Sergio Gonella foi o primeiro árbitro italiano a apitar uma final de Copa do Mundo

O trabalho do respeitado árbitro Sergio Gonella pode ser descrito em duas palavras: rigor e imparcialidade. Atuante nas décadas de 1960 e 1970, ele foi o primeiro juiz italiano escalado a uma final de Copa do Mundo – a de 1978, entre Argentina e Holanda, com vitória dos hermanos por 3 a 1. Mas a história poderia ter sido diferente. Há rumores de que Alberto Michelotti, outro grande apitador da época na Velha Bota, era mais cotado para ir ao Mundial, que seria realizado na Argentina. Porém, como era comunista e o país sul-americano enfrentava uma ditadura militar de direita à época, Gonella acabou designado para representar a Itália no quadro de arbitragem da competição.

Nascido em Asti, no norte da Itália, Sergio iniciou sua carreira na segundona italiana de 1963-64, na qual apitou seis jogos. Ele estrearia na Serie A na temporada seguinte, mas ganharia notoriedade mesmo em 1965-66. Isso porque assinalaria nove pênaltis em 15 duelos do campeonato, sendo, inclusive, dois em Atalanta e Bologna (4 a 1) e dois em Napoli e Cagliari (2 a 0). Ainda em 1965-66, ele atuaria em dois confrontos da Inter de Helenio Herrera, que se sagraria campeã e, assim, alcançaria sua primeira estrela, devido à marca de 10 títulos nacionais.

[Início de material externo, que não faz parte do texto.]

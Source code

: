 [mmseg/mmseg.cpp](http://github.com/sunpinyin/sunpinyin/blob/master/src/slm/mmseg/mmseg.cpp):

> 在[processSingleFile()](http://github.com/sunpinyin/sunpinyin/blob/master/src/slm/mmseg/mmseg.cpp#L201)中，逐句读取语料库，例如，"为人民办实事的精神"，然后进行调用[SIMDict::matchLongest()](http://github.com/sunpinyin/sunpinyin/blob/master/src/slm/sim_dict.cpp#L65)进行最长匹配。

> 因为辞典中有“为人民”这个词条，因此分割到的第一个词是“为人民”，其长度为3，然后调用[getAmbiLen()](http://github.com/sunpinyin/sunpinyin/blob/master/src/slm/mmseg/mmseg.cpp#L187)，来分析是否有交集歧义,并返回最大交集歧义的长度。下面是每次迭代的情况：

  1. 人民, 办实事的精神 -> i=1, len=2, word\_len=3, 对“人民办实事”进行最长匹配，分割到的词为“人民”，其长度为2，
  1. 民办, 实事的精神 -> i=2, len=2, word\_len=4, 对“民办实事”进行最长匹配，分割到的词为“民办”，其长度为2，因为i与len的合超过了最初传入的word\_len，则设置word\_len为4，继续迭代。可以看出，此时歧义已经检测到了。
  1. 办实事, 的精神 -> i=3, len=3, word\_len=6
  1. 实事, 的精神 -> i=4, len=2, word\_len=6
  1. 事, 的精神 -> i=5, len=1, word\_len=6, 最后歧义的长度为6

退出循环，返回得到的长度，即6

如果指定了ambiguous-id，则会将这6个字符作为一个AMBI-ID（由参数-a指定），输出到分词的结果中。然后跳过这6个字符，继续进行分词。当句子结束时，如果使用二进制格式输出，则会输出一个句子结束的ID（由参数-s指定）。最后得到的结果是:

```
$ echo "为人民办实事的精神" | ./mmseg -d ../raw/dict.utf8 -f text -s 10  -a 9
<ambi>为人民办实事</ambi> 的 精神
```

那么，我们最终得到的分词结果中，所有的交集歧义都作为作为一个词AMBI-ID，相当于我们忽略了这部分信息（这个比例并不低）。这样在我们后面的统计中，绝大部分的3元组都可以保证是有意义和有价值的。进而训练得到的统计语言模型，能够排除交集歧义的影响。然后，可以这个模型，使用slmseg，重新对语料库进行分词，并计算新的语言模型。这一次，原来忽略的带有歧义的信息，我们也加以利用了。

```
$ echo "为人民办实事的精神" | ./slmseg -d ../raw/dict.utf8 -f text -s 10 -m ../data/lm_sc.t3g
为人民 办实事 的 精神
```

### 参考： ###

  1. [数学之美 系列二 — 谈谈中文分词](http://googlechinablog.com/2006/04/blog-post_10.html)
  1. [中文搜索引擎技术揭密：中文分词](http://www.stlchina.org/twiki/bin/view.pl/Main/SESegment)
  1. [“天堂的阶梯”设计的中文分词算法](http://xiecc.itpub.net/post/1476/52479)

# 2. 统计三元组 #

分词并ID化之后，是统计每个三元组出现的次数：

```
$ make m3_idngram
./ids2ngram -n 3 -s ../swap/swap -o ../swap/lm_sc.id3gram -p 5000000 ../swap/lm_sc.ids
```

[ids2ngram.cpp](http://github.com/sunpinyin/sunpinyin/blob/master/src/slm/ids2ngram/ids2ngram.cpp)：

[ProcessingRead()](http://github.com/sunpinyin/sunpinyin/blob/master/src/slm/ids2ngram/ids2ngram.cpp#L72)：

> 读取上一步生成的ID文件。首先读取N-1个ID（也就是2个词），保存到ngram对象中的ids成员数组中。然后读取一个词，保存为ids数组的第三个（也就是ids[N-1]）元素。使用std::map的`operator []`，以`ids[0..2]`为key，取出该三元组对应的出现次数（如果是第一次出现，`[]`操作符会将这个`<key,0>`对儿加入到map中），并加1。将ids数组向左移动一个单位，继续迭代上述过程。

Em evidente ascensão no quadro de árbitros italianos, Gonella apitou seu primeiro grande dérbi de elite na temporada seguinte. A Roma levou a melhor sobre a Lazio, por 1 a 0, no Olímpico, em combate válido pela sexta rodada do certame. A liga, naquela época, atravessava um período no qual todos os times davam muito importância à fase defensiva, de modo que o rígido juiz não dirigiu nenhuma partida da Serie A de 1966-67 cujo placar fosse maior do que 2 a 0.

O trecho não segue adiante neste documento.